2.3. What is the average price of property in the 10 regions with the most total reviews?

agg_tot_rev <- aggregate(x = number_of_reviews_ltm ~ neighbourhood+room_type,
                         data = airbnb_clean,
                         FUN = sum)

agg_tot_rev <- agg_tot_rev[order(agg_tot_rev$number_of_reviews_ltm,decreasing = T),]
plot2.3 <- head(agg_tot_rev,10)
plot2.3 <- ggplot(plot2.3, aes(x=number_of_reviews_ltm , y=reorder(neighbourhood,number_of_reviews_ltm))) + geom_col(aes(fill=number_of_reviews_ltm),color="orange") + geom_text(aes(label=number_of_reviews_ltm),color='red',nudge_x=-1) + labs(title = "Top 10 Region with Highest Total Review",x="Total Review", y="Region",fill="Total Review")
plot2.3   

2.4. What is the average price of property in the 10 regions with the lowest total reviews?

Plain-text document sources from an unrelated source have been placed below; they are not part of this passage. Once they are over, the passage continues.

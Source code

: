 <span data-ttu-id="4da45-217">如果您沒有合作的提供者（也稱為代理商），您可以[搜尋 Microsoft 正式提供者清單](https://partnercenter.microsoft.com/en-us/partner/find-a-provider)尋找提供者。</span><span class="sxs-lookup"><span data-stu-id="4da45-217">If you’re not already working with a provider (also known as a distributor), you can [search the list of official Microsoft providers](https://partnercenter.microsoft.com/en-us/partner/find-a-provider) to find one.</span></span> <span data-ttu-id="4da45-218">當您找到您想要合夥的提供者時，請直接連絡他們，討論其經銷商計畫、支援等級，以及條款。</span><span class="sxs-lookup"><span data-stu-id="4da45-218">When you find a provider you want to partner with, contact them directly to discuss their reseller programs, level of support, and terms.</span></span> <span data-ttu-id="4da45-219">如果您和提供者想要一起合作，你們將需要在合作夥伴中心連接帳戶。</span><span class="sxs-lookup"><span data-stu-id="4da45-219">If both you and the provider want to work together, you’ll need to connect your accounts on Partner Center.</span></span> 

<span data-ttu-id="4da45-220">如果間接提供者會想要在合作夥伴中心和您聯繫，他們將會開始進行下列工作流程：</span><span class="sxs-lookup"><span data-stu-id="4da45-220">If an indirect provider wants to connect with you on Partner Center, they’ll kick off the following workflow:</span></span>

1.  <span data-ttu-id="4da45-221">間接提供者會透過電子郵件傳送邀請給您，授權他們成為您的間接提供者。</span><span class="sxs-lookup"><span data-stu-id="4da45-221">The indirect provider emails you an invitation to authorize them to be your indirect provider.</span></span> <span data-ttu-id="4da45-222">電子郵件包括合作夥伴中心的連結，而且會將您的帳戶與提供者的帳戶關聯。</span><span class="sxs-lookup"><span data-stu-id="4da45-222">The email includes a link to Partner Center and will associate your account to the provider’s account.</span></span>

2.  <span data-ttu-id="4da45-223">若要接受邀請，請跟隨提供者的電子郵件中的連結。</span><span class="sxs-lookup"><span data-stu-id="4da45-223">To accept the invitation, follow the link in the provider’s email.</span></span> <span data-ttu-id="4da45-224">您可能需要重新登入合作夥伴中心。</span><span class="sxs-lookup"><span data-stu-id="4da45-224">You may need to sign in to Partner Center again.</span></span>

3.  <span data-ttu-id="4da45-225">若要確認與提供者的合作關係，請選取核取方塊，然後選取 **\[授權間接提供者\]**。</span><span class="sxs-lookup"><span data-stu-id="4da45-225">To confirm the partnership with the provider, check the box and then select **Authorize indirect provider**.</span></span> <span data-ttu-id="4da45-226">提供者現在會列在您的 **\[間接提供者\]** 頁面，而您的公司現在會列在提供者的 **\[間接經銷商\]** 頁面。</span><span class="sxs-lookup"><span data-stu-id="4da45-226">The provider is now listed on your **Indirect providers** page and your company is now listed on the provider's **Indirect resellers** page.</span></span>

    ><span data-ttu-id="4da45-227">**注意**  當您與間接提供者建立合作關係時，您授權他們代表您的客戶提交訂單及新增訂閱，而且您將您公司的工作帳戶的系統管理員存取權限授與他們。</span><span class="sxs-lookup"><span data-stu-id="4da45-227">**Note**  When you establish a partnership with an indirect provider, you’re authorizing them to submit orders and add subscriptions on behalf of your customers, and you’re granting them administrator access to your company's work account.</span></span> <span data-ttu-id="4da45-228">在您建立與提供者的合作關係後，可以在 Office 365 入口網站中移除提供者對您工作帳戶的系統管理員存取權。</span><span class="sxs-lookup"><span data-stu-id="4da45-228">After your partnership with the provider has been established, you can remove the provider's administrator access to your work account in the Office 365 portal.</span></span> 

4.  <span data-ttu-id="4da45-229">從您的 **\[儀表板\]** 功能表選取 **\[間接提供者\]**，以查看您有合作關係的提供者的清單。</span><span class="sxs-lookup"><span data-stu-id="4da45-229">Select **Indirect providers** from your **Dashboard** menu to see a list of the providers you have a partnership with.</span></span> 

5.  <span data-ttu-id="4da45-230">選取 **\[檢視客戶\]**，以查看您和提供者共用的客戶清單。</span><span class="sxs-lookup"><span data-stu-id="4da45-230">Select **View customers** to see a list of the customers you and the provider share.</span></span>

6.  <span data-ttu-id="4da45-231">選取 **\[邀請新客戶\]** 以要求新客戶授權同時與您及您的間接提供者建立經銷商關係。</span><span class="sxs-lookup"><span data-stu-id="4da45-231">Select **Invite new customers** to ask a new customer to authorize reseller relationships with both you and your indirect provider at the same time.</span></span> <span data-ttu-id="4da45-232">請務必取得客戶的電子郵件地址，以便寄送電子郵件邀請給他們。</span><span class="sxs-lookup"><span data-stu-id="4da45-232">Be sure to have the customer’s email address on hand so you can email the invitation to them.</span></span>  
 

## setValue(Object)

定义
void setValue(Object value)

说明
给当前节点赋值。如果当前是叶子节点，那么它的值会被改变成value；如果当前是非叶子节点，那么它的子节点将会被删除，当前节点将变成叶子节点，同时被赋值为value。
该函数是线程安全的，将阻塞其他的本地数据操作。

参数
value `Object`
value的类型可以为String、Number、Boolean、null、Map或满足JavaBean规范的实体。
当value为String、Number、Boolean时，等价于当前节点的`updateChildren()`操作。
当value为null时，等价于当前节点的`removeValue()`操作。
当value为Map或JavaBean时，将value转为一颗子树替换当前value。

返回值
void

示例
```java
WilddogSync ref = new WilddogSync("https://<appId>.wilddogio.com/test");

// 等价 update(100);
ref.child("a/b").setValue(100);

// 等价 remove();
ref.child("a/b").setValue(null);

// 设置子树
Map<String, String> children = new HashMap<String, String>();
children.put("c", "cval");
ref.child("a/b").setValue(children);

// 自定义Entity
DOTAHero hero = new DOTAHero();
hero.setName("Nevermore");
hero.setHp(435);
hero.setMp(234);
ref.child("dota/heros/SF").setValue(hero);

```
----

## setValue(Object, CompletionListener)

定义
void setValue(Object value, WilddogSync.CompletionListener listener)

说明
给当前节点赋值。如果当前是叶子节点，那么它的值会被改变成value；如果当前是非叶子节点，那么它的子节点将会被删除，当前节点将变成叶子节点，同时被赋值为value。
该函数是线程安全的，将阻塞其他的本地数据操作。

agg_tot_rev2 <- aggregate(x = number_of_reviews_ltm ~ neighbourhood,
                         data = airbnb_clean,
                         FUN = sum)
agg_tot_rev2 <- agg_tot_rev2[order(agg_tot_rev2$number_of_reviews_ltm,decreasing = T),]
plot2.4 <- tail(agg_tot_rev2,10)
plot2.4 <- ggplot(plot2.4, aes(x=number_of_reviews_ltm , y=reorder(neighbourhood,number_of_reviews_ltm))) + geom_col(aes(fill=number_of_reviews_ltm),color="orange") + geom_text(aes(label=number_of_reviews_ltm),color='red',nudge_x=-1) + labs(title = "Top 10 Region with Lowest Total Review",x="Total Review", y="Region",fill="Total Review")
plot2.4   

5.4 Proportion

3.1. Total Property per Room Type.

df11 <- as.data.frame(table(airbnb_clean$room_type,airbnb_clean$availability_category))

colnames(df11) <- c("Room_Type","Category","Total")

plot31 <- ggplot(df11,aes(x=Total,y=Room_Type)) + 
  geom_col(aes(fill=Category),color = "black",
           position = "stack") + 
  scale_x_continuous(labels = comma)
  labs(title = "Total Property",
             subtitle = "Based on Room Type & Category",
             x = "Total",
             y = "Room Type",
             fill = "Category"
           )
#> $x
#> [1] "Total"
#> 
#> $y
#> [1] "Room Type"
#> 
#> $fill
#> [1] "Category"
#> 
#> $title
#> [1] "Total Property"
#> 
#> $subtitle
#> [1] "Based on Room Type & Category"
#> 
#> attr(,"class")
#> [1] "labels"
plot31

Insight :
- In all regions in Bangkok, The largest proportion of the property’s in demand category also on the average category have Private room type and Entire home/apt room type.

3.2. Total Property Proportion for All Region, Room Type, and Category.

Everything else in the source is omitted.